Deborah A. Bennett’s Linden Trees

cars passing all day 
in between 
the silence of linden trees 

Deborah A. Bennett (USA)
(published previously in Wales Haiku Journal, Spring 2022)

Commentary

The stark comparison between cars and the linden trees in this haiku is a humble reminder of just how loud and fast-paced human life can be. Without notice, trees quietly and efficiently provide oxygen, store carbon, clean the air, and cool down city temperatures with their shade. I see trees as spiritual giants and their resilience is well-portrayed in this haiku. Trees were here long before humans and they do their work, regardless of human beings polluting the Earth on a daily basis. Ultimately, all human beings come and go, but the regenerative power of trees and forests can stand the test of time and has proven to regenerate, even after nuclear power plant disasters and cataclysmic events. This is partly due to the vast mycelium networks underground. Mycelium are master decomposers; they create more depth and nutrient-rich soil, but they also communicate and connect trees and plants in infinitely complex ways that we as humans cannot fathom. 

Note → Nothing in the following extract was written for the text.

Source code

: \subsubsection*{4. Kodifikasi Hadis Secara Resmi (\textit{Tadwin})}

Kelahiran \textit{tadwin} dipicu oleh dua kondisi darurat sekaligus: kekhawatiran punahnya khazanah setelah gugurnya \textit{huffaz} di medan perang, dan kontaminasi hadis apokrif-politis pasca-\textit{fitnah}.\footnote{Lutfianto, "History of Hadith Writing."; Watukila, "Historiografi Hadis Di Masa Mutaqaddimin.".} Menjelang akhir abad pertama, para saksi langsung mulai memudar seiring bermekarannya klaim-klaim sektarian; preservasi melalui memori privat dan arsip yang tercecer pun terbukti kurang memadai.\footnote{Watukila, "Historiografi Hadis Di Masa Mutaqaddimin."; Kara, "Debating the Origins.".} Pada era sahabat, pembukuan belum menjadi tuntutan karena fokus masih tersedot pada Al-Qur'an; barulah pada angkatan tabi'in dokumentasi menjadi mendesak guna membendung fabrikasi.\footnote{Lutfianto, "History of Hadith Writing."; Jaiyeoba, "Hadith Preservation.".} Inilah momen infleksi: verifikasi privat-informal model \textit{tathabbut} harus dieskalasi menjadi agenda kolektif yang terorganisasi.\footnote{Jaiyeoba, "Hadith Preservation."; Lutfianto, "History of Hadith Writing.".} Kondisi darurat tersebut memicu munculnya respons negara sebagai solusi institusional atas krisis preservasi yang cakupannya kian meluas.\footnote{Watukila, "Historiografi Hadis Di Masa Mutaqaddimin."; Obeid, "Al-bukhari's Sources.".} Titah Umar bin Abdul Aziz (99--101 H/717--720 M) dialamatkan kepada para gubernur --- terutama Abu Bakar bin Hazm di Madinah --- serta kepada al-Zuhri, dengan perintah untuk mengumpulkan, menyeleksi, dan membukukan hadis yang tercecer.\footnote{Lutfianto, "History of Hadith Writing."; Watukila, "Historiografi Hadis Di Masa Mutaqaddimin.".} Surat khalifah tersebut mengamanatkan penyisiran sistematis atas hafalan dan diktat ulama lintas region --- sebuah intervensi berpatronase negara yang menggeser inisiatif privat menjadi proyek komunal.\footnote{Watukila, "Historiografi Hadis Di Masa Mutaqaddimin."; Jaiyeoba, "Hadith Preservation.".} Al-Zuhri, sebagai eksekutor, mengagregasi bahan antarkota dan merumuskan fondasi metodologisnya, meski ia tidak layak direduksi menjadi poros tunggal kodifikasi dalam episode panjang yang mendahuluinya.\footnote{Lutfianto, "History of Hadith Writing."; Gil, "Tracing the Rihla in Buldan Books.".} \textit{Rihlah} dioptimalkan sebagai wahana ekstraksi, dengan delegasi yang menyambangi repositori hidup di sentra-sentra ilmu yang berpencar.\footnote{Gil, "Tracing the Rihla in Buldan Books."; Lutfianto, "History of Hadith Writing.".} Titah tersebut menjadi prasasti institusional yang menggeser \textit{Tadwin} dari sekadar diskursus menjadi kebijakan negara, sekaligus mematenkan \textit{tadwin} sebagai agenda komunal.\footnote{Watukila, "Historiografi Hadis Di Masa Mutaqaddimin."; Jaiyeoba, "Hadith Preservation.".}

On the note of interconnectedness, perhaps this haiku can also inspire more people to use alternative ways of transportation that result in less pollution. We are physically made of elements from the Earth. If we see ourselves as not separate from the Earth as isolated individuals, but rather as spiritual beings who are intimately and deeply connected with the Earth and the Great Mystery, then I think more of us will naturally choose to be more mindful and lead better, more meaningful lives.

In short, this is an important haiku that juxtaposes fast-paced human life with the resilient power of Mother Earth and trees. A powerful haiku.

Jacob D. Salzer

Cars passing all day may be symbolic of the rush in our daily lives that revolves around materialism where one is involved in earning money, making a career, and living up to the expectations of the modern fast-paced life. I also see how these cars passing can be linked with pollution. With more carbon emissions and polluted air, we are running after a materialistic life. I can also see how vehicles are defining our social statuses and our routines. This mechanic life where distances become shorter to destinations creates vacuums internally in terms of health, lifestyles, and relationships.

The second line ‘in between’ demonstrates how miserable this life can be. The silence of linden trees might symbolize how we have muted nature, birdsong, and wind, and brought a pause to the natural cycle which is destructive in many ways. The linden tree is a remedial tree that is good for coughs and colds. We have not only destroyed the growth of trees but also ruined the healing process that usually comes from nature. Noise and air pollution have clogged our minds. Sometimes we cannot enjoy the nature around us or see how deeply it has affected us. The destructive aspects of nature can surprise us, as we are not fully attuned to it. So, our real success or progress is not our fast-paced life or technology that facilitates us, but the nature that keeps us moving on naturally and simply. It inspires us to focus more on our genuineness and real potential.

To me, this haiku is about the balance between nature and nurture, which is significant for a healthy and peaceful life.

Hifsa Ashraf

I like how this haiku can be read in various ways due to the pivot in the second line. It can be read as one flowing phrase, or as “cars passing all day” (full stop) and then “in between” (pause) “the silence of linden trees.” Additionally, it can be read as “cars passing all day in between” and then “the silence of linden trees” as a juxtaposition. This allows for multiple interpretations.

With the “silence of linden trees,” I believe this haiku might be placed in autumn. Without leaves, the trees don’t make a sound. The poet could also be speaking of the internal quiet of a tree or that it never speaks.

With a lack of punctuation, the pivot line can work its magic. A lot of haiku use punctuation in place of a kireji, or “cutting word.” However, in this haiku, the lack of punctuation seems to be a benefit.

The length of the lines is not standard for English-language haiku. Usually, it is a short first line, a longer second line, and a short third line. The poet could have placed the current first line as the third line, but that would do away with the power of the pivot in the original version:

in between 
the silence of linden trees 
cars passing all day 

It seems the poet is not so interested in following the standard format and writes haiku organically. This is commonly a sign of expertise.

Sonically, the L sounds carried throughout create a sense of softness. This reflects the silence well. The assonance of the A and E sounds also makes for a mellow reading.

With a combination of a meditative and melancholic feeling, this haiku brings us into a new state of mind that is once relatable and unfamiliar.